Investigations of a=34 nuclei through fusion evaporation using the GALILEO spectrometer

The nuclear shell model has accurately predicted many experimental trends in the atomic mass region of A=20-60 and beyond. One way to examine this model is by studying mirror nuclei–which have exchanged numbers of protons and neutrons. Differences between the analogue nuclear energy levels and their decay patterns in mirror nuclei are key in quantifying isospin symmetry in the nuclear force. Of particular interest is studying the neutron deficient 34Ar and compare its structure to its mirror nucleus 34S. Whilst 34S has been extensively studied, 34Ar has only been studied at comparatively low energies. In addition, shell model calculations of mirror energies for A=34 Ar-Cl-S seem to disagree with available experimental data. A fusion evaporation experiment was conducted at the Laboratori Nazionali Legnaro (LNL – INFN) in 2015 using a 12C beam to bombard a stationary 24Mg target. The intent was to observe 34Ar in high spin states by observing the 2 neutron channel. Other stronger channels were opened in this reaction which produce a high background, making observing the 34Ar spectrum difficult.
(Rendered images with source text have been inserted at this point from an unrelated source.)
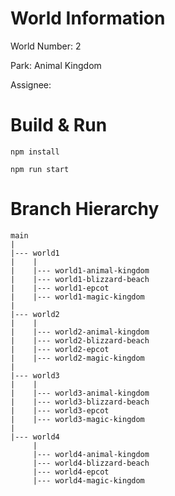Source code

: World Information
=================

World Number: 2

Park: Animal Kingdom

Assignee:

Build & Run
===========

`npm install`

`npm run start`

Branch Hierarchy
================

```
main
|
|--- world1
|    |
|    |--- world1-animal-kingdom
|    |--- world1-blizzard-beach
|    |--- world1-epcot
|    |--- world1-magic-kingdom
|
|--- world2
|    |
|    |--- world2-animal-kingdom
|    |--- world2-blizzard-beach
|    |--- world2-epcot
|    |--- world2-magic-kingdom
|
|--- world3
|    |
|    |--- world3-animal-kingdom
|    |--- world3-blizzard-beach
|    |--- world3-epcot
|    |--- world3-magic-kingdom
|
|--- world4
     |
     |--- world4-animal-kingdom
     |--- world4-blizzard-beach
     |--- world4-epcot
     |--- world4-magic-kingdom
```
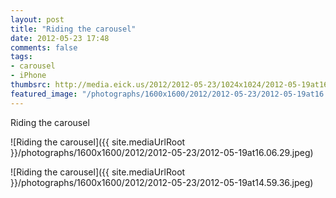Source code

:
 ```yaml
---
layout: post
title: "Riding the carousel"
date: 2012-05-23 17:48
comments: false
tags: 
- carousel
- iPhone
thumbsrc: http://media.eick.us/2012/2012-05-23/1024x1024/2012-05-19at16.06.29.jpeg
featured_image: "/photographs/1600x1600/2012/2012-05-23/2012-05-19at16.06.29.jpeg"
---
```

Riding the carousel



![Riding the carousel]({{ site.mediaUrlRoot }}/photographs/1600x1600/2012/2012-05-23/2012-05-19at16.06.29.jpeg)




![Riding the carousel]({{ site.mediaUrlRoot }}/photographs/1600x1600/2012/2012-05-23/2012-05-19at14.59.36.jpeg)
Gamma rays were detected by the GALILEO array composed of 25 High Purity Germanium (HPGe) detectors. The EUCLIDES charged particle detector associates charged particles being evaporated, whilst the neutron wall array tagged neutrons. Coincident events between the charged particles, neutrons, and gamma rays are used to create spectra of specific nuclei. The 2p reaction channel, associated with 34S, and pn reaction channel, associated with 34Cl, are analyzed and verified against known transitions in both nuclei. Contamination from other reaction channels complicated the analysis, as transitions from competing channels often overlapped. The 34Ar nucleus was not found in sufficient quantities to be detected, with the experimental reaction cross section calculated to be less than 91 μb.